- **Assigned task**
For the material below, output exactly the span from the line with "Jacob was come" to the line with "forgat the LORD", including both, and nothing besides.

- **Records for the exercise**
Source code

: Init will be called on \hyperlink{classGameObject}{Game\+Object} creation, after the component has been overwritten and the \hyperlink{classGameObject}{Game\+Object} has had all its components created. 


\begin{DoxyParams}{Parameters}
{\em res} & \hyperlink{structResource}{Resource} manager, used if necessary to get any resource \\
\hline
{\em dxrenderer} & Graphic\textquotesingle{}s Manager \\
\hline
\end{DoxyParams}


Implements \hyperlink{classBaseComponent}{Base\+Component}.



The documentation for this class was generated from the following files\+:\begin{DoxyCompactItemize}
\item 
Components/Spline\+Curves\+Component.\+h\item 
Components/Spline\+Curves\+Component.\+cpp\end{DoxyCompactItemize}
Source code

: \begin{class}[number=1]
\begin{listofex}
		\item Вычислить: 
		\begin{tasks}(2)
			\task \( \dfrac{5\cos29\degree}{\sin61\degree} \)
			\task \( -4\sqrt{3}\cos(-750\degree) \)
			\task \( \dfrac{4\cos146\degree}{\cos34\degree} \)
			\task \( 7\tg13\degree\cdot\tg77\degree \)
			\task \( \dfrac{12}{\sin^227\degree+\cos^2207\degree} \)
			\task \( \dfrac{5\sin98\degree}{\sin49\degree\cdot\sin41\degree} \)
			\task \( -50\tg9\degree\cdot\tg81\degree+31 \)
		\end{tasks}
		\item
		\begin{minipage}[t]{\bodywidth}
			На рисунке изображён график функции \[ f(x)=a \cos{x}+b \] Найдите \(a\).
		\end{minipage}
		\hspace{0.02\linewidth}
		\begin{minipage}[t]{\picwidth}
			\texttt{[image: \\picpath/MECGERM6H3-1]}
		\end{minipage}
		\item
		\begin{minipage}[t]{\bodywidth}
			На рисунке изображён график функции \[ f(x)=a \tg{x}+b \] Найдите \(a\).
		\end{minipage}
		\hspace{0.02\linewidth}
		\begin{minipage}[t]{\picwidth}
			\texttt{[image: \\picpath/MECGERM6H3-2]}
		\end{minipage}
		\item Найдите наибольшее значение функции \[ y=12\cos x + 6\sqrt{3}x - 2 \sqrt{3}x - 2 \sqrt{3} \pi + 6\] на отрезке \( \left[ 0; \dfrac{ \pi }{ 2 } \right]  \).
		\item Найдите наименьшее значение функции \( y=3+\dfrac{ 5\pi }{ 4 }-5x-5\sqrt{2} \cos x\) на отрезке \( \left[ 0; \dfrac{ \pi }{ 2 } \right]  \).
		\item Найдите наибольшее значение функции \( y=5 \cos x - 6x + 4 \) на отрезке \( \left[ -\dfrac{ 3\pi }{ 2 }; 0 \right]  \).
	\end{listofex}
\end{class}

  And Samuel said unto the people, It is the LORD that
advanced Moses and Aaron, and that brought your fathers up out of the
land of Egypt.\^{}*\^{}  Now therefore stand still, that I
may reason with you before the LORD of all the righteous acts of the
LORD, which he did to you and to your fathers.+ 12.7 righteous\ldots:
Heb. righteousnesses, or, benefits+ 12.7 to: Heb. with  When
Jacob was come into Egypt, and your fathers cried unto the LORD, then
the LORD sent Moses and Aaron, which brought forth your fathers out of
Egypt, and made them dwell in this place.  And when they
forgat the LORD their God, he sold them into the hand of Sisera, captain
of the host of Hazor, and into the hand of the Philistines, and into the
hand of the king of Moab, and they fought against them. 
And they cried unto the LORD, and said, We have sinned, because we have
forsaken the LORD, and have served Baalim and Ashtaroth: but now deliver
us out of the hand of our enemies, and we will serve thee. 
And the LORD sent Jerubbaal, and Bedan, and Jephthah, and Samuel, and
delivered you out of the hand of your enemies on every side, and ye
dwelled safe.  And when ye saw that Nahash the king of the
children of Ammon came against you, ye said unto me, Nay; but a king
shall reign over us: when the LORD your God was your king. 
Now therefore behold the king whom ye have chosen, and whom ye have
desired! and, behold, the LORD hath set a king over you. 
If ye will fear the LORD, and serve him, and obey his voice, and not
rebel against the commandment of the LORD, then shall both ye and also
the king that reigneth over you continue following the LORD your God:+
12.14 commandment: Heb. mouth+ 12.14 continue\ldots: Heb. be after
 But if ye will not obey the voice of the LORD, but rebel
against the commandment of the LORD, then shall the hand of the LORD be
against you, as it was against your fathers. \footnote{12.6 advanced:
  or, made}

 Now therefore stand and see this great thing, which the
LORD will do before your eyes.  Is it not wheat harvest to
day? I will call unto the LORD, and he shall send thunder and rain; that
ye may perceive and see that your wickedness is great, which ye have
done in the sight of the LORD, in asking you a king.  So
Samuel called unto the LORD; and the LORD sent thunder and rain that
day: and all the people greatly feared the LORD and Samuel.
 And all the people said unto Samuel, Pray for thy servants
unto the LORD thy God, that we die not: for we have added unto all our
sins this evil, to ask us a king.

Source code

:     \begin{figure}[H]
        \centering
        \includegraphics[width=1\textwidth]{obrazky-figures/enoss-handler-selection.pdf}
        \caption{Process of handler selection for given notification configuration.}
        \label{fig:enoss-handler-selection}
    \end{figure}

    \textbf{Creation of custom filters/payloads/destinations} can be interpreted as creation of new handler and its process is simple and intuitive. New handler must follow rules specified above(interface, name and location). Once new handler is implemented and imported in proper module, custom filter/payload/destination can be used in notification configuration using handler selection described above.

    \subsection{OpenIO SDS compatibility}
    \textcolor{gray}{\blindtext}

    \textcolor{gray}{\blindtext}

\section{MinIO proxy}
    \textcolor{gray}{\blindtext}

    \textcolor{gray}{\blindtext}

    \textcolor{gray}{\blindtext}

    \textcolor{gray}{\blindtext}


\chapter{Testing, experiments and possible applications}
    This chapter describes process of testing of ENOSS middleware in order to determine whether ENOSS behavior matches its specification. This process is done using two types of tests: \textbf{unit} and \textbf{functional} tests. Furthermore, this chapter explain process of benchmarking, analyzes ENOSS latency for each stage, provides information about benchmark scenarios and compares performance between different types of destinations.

- **Solution for this task**
Jacob was come into Egypt, and your fathers cried unto the LORD, then
the LORD sent Moses and Aaron, which brought forth your fathers out of
Egypt, and made them dwell in this place.  And when they
forgat the LORD their God, he sold them into the hand of Sisera, captain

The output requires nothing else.